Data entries

+--

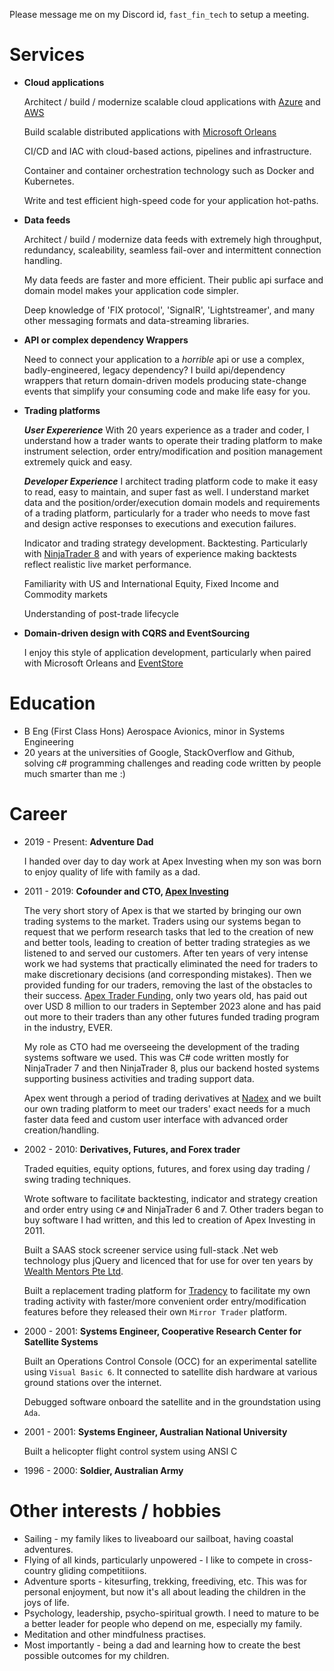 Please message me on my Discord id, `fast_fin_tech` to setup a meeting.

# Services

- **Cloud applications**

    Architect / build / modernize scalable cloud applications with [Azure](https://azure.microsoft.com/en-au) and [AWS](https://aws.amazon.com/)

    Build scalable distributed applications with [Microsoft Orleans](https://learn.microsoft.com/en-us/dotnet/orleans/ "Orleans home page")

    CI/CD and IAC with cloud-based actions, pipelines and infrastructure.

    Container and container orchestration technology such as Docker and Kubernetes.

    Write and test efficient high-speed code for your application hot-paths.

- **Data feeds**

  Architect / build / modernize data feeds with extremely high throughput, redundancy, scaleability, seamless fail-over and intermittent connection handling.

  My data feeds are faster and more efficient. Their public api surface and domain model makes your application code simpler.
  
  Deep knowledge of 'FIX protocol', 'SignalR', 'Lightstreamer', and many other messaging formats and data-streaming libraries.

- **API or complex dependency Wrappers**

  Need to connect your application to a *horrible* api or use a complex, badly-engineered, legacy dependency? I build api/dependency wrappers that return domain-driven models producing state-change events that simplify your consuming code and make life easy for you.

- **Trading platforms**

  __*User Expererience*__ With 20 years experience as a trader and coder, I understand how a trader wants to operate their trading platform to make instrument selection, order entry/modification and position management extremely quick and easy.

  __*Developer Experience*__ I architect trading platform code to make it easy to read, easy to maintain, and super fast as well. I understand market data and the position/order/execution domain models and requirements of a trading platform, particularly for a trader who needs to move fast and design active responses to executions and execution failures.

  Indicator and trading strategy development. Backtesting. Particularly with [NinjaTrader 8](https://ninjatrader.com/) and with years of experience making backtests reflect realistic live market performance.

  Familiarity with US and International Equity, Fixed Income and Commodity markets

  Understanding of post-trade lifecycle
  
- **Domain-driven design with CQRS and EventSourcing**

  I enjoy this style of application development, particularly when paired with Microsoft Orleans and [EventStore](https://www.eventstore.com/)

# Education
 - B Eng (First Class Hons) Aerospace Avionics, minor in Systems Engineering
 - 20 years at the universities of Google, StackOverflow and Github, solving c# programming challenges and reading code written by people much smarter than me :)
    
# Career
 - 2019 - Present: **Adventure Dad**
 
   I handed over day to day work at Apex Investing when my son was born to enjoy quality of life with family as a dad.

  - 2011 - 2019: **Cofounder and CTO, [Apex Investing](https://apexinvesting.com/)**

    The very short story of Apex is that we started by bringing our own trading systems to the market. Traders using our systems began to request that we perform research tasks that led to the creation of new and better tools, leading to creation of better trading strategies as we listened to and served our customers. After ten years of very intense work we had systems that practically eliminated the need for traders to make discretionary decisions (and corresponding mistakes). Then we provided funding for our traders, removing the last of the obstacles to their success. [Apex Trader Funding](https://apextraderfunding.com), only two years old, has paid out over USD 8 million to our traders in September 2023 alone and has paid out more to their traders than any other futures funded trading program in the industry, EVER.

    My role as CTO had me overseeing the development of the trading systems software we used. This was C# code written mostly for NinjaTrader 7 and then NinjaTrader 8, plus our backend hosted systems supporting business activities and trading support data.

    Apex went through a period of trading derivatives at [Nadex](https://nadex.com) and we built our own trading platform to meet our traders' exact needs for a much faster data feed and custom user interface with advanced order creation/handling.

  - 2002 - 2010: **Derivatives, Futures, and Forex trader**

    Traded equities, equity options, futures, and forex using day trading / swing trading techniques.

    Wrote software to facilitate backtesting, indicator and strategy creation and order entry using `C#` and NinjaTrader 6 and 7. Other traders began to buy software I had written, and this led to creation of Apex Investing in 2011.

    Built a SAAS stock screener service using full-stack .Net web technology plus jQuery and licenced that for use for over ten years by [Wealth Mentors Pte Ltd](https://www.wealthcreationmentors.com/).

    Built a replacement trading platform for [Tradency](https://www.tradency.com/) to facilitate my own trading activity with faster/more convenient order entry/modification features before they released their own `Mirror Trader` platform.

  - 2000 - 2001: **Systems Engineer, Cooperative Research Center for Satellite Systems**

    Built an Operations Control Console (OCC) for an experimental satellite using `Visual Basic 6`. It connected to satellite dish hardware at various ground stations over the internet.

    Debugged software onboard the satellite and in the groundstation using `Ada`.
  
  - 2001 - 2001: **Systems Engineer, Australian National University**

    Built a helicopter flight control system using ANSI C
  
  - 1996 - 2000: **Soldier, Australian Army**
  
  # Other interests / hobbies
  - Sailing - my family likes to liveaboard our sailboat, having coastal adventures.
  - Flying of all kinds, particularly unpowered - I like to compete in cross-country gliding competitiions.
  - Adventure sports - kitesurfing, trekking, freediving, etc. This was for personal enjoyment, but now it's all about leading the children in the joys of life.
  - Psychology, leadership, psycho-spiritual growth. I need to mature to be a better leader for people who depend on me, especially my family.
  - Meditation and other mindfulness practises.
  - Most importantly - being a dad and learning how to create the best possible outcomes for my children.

+--

**Directions for this task**:
Give again, please, precisely the lines that begin the records and run through the line with "quick and easy." in it, keeping both end lines and dropping any pictures.

**Solved problem**:
 Please message me on my Discord id, `fast_fin_tech` to setup a meeting.

# Services

- **Cloud applications**

    Architect / build / modernize scalable cloud applications with [Azure](https://azure.microsoft.com/en-au) and [AWS](https://aws.amazon.com/)

    Build scalable distributed applications with [Microsoft Orleans](https://learn.microsoft.com/en-us/dotnet/orleans/ "Orleans home page")

    CI/CD and IAC with cloud-based actions, pipelines and infrastructure.

    Container and container orchestration technology such as Docker and Kubernetes.

    Write and test efficient high-speed code for your application hot-paths.

- **Data feeds**

  Architect / build / modernize data feeds with extremely high throughput, redundancy, scaleability, seamless fail-over and intermittent connection handling.

  My data feeds are faster and more efficient. Their public api surface and domain model makes your application code simpler.
  
  Deep knowledge of 'FIX protocol', 'SignalR', 'Lightstreamer', and many other messaging formats and data-streaming libraries.

- **API or complex dependency Wrappers**

  Need to connect your application to a *horrible* api or use a complex, badly-engineered, legacy dependency? I build api/dependency wrappers that return domain-driven models producing state-change events that simplify your consuming code and make life easy for you.

- **Trading platforms**

  __*User Expererience*__ With 20 years experience as a trader and coder, I understand how a trader wants to operate their trading platform to make instrument selection, order entry/modification and position management extremely quick and easy.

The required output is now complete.